### Supplied entries
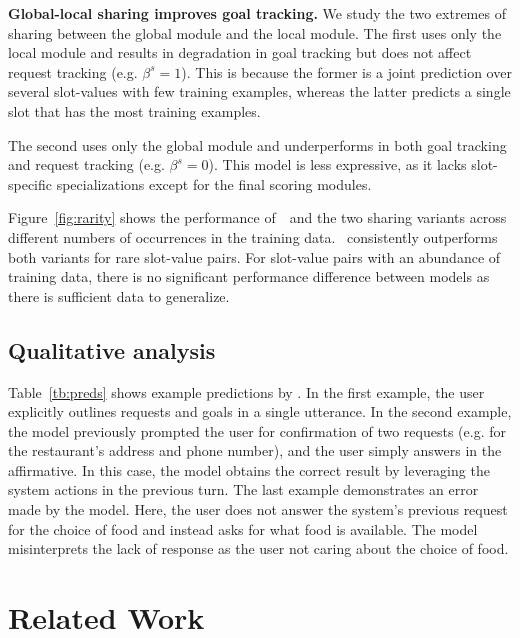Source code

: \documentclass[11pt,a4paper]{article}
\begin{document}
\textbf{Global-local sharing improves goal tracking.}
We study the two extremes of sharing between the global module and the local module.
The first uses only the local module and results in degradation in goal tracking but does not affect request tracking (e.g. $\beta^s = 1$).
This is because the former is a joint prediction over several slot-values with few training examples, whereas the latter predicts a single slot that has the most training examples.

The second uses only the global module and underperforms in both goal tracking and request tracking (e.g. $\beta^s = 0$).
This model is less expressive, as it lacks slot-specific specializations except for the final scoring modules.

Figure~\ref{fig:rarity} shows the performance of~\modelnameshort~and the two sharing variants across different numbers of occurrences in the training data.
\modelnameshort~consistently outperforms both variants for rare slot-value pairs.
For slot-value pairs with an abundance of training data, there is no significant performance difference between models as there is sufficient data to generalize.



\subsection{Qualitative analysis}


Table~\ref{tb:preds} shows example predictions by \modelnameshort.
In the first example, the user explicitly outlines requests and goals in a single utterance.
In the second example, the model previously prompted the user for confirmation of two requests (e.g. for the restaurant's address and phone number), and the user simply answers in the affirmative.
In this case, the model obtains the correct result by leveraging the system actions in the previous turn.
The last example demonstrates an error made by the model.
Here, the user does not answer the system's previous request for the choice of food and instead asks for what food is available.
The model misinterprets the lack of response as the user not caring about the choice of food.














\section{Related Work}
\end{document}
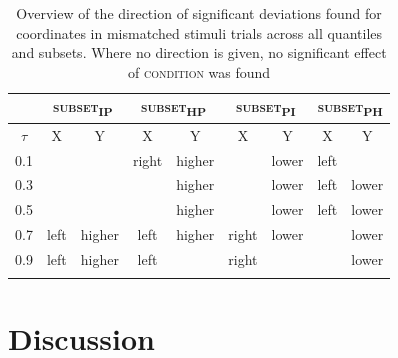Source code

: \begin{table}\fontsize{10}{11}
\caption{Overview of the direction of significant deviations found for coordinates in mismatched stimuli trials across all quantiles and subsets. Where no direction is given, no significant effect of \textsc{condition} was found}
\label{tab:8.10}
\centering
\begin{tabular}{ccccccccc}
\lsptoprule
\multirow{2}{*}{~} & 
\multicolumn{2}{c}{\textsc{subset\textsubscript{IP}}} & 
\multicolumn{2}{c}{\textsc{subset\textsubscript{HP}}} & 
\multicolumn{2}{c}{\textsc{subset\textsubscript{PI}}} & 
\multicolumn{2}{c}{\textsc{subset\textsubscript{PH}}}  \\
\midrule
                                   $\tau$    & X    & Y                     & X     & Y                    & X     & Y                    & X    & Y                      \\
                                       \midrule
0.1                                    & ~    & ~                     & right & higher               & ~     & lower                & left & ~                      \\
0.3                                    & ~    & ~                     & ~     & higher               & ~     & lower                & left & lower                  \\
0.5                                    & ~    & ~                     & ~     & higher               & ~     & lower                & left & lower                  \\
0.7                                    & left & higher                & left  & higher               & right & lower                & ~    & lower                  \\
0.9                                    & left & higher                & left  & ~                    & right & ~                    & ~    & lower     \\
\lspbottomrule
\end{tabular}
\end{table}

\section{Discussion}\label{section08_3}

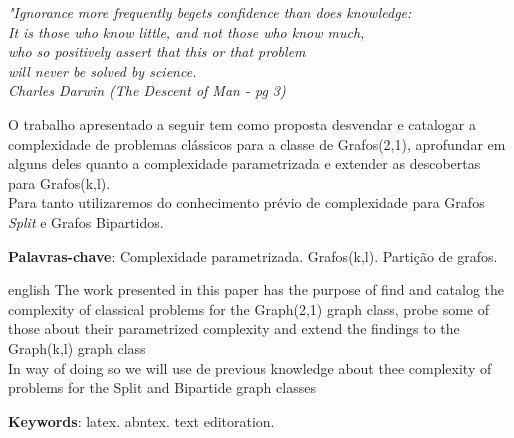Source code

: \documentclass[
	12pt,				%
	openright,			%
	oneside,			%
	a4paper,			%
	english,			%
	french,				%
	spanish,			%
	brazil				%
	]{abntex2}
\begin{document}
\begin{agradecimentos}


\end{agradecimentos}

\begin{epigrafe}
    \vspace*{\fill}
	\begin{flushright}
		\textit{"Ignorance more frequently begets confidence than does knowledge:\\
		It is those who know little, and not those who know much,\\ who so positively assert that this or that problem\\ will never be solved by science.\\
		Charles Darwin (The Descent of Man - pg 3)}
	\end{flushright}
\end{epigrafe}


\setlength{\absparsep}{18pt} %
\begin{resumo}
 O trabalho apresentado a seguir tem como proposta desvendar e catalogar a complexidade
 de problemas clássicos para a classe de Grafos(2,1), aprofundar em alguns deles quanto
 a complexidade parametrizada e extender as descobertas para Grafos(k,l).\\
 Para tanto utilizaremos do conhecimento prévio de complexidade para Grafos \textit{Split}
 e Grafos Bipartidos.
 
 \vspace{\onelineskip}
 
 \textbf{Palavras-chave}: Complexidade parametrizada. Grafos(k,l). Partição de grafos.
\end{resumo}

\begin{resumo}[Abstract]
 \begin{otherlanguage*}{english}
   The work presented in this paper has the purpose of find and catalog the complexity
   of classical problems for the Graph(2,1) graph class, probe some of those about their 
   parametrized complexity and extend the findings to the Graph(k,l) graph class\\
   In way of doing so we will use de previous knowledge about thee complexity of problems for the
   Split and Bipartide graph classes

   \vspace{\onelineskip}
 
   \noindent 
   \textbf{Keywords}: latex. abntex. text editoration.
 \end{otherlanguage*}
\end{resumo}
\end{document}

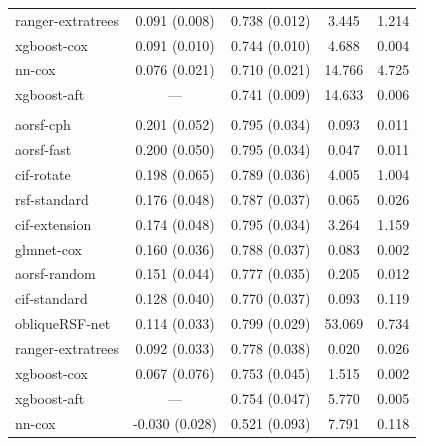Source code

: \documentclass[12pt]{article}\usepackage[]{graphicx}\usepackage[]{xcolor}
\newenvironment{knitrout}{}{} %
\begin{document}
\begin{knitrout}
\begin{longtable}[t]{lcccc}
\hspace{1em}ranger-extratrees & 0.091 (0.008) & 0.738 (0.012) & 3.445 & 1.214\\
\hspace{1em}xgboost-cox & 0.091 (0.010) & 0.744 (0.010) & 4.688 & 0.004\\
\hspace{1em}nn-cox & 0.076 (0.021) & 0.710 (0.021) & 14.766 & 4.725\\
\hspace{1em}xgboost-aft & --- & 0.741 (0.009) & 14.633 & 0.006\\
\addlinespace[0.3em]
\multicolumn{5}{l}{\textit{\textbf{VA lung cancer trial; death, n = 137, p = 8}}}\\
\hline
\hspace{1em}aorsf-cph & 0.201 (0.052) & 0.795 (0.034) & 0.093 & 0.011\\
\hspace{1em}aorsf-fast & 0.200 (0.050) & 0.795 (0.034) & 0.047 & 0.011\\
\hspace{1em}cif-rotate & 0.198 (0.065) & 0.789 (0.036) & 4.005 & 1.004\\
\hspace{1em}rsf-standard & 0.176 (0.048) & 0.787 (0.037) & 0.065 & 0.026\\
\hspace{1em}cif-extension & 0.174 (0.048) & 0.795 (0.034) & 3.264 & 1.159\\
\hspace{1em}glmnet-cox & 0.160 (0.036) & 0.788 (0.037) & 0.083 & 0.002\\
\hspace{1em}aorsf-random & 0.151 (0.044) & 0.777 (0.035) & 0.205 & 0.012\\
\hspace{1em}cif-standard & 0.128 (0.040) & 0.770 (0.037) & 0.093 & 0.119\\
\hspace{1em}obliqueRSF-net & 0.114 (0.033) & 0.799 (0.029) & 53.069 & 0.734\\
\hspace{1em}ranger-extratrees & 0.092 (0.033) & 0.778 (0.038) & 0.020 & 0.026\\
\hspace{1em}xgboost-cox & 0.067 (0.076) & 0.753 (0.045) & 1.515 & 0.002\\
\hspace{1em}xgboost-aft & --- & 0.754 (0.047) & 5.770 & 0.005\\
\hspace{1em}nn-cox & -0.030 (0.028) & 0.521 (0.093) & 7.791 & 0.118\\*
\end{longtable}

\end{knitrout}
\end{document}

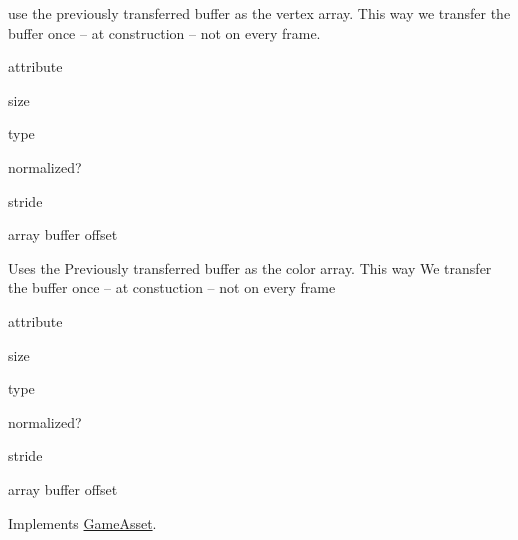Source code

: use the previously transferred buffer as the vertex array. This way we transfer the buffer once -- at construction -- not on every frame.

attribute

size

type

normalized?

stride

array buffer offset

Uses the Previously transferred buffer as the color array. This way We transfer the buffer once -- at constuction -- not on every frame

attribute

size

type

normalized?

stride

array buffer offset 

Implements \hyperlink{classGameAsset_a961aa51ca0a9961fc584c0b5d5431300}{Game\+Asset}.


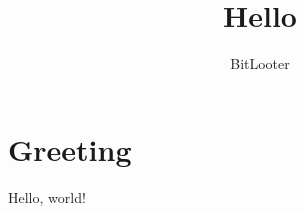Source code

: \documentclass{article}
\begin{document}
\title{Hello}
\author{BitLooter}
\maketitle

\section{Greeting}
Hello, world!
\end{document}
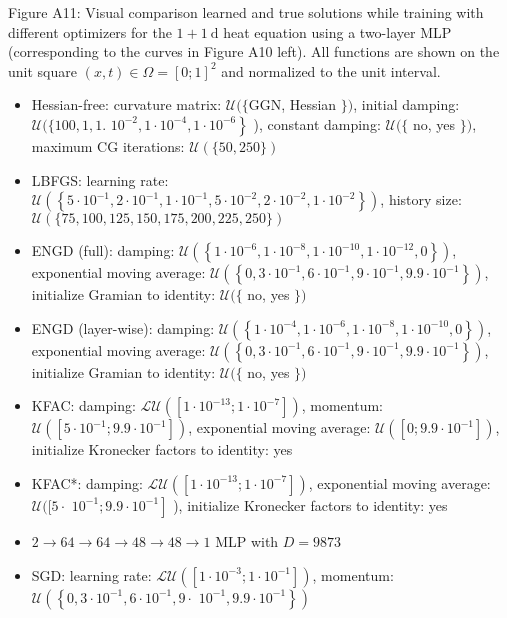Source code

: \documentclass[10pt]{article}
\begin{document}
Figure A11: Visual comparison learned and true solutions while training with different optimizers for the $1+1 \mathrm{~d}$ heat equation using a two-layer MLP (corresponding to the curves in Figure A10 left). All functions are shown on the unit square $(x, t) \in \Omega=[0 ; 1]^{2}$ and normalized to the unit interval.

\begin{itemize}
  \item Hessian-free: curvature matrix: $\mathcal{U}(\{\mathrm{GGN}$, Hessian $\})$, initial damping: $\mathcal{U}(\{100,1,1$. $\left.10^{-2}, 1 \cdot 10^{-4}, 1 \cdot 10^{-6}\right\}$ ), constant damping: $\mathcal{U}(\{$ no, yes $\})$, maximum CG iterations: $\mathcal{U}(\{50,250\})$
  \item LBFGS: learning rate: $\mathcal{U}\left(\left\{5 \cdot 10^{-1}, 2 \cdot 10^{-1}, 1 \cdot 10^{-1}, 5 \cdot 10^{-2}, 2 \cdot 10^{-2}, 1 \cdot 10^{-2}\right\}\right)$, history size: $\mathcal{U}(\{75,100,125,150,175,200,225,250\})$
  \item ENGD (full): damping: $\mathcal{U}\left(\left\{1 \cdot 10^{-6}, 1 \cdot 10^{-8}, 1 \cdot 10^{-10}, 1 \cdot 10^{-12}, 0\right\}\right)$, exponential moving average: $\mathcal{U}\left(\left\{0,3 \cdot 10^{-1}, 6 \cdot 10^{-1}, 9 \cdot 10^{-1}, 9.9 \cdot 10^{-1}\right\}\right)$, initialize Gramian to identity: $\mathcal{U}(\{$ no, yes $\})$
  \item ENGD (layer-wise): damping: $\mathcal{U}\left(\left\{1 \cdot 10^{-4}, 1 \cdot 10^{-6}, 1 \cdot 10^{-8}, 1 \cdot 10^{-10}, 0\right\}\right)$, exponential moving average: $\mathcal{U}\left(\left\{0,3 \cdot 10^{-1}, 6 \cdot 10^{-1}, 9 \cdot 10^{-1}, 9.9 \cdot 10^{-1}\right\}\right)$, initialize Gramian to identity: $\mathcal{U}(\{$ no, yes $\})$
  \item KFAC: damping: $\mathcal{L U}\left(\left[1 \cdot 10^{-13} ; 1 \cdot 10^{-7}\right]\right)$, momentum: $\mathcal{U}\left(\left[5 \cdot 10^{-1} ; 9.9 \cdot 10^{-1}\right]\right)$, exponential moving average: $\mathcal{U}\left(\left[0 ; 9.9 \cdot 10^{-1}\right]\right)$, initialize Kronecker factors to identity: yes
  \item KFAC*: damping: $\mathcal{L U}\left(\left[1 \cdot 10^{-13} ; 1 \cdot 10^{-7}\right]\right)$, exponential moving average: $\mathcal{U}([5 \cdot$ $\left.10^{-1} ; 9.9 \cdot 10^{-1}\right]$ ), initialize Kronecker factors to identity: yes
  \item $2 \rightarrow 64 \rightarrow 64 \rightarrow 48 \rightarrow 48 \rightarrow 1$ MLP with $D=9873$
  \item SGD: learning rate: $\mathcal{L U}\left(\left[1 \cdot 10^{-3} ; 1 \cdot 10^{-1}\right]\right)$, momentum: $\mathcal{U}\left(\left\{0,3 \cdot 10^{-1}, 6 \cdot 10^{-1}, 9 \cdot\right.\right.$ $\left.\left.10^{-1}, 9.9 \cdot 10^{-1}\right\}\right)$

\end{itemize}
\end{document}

### Your objective
Begin at the first line of the records and please reproduce every line exactly through the one containing "The first uses", leaving all pictures out.

### Output of the task
Source code

: \documentclass[11pt,a4paper]{article}
\begin{document}
\textbf{Global-local sharing improves goal tracking.}
We study the two extremes of sharing between the global module and the local module.
The first uses only the local module and results in degradation in goal tracking but does not affect request tracking (e.g. $\beta^s = 1$).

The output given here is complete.